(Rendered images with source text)
____________________
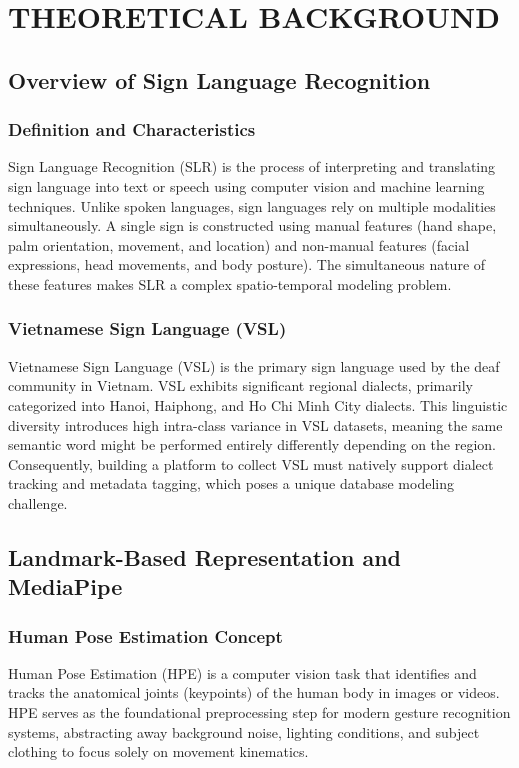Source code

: \chapter{THEORETICAL BACKGROUND}

\section{Overview of Sign Language Recognition}
\subsection{Definition and Characteristics}
Sign Language Recognition (SLR) is the process of interpreting and translating sign language into text or speech using computer vision and machine learning techniques. Unlike spoken languages, sign languages rely on multiple modalities simultaneously. A single sign is constructed using manual features (hand shape, palm orientation, movement, and location) and non-manual features (facial expressions, head movements, and body posture). The simultaneous nature of these features makes SLR a complex spatio-temporal modeling problem.

\subsection{Vietnamese Sign Language (VSL)}
Vietnamese Sign Language (VSL) is the primary sign language used by the deaf community in Vietnam. VSL exhibits significant regional dialects, primarily categorized into Hanoi, Haiphong, and Ho Chi Minh City dialects. This linguistic diversity introduces high intra-class variance in VSL datasets, meaning the same semantic word might be performed entirely differently depending on the region. Consequently, building a platform to collect VSL must natively support dialect tracking and metadata tagging, which poses a unique database modeling challenge.

\section{Landmark-Based Representation and MediaPipe}
\subsection{Human Pose Estimation Concept}
Human Pose Estimation (HPE) is a computer vision task that identifies and tracks the anatomical joints (keypoints) of the human body in images or videos. HPE serves as the foundational preprocessing step for modern gesture recognition systems, abstracting away background noise, lighting conditions, and subject clothing to focus solely on movement kinematics.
____________________
Only lines with the word "vision" are wanted. Find and copy them from the records above.

Sign Language Recognition (SLR) is the process of interpreting and translating sign language into text or speech using computer vision and machine learning techniques. Unlike spoken languages, sign languages rely on multiple modalities simultaneously. A single sign is constructed using manual features (hand shape, palm orientation, movement, and location) and non-manual features (facial expressions, head movements, and body posture). The simultaneous nature of these features makes SLR a complex spatio-temporal modeling problem.
Human Pose Estimation (HPE) is a computer vision task that identifies and tracks the anatomical joints (keypoints) of the human body in images or videos. HPE serves as the foundational preprocessing step for modern gesture recognition systems, abstracting away background noise, lighting conditions, and subject clothing to focus solely on movement kinematics.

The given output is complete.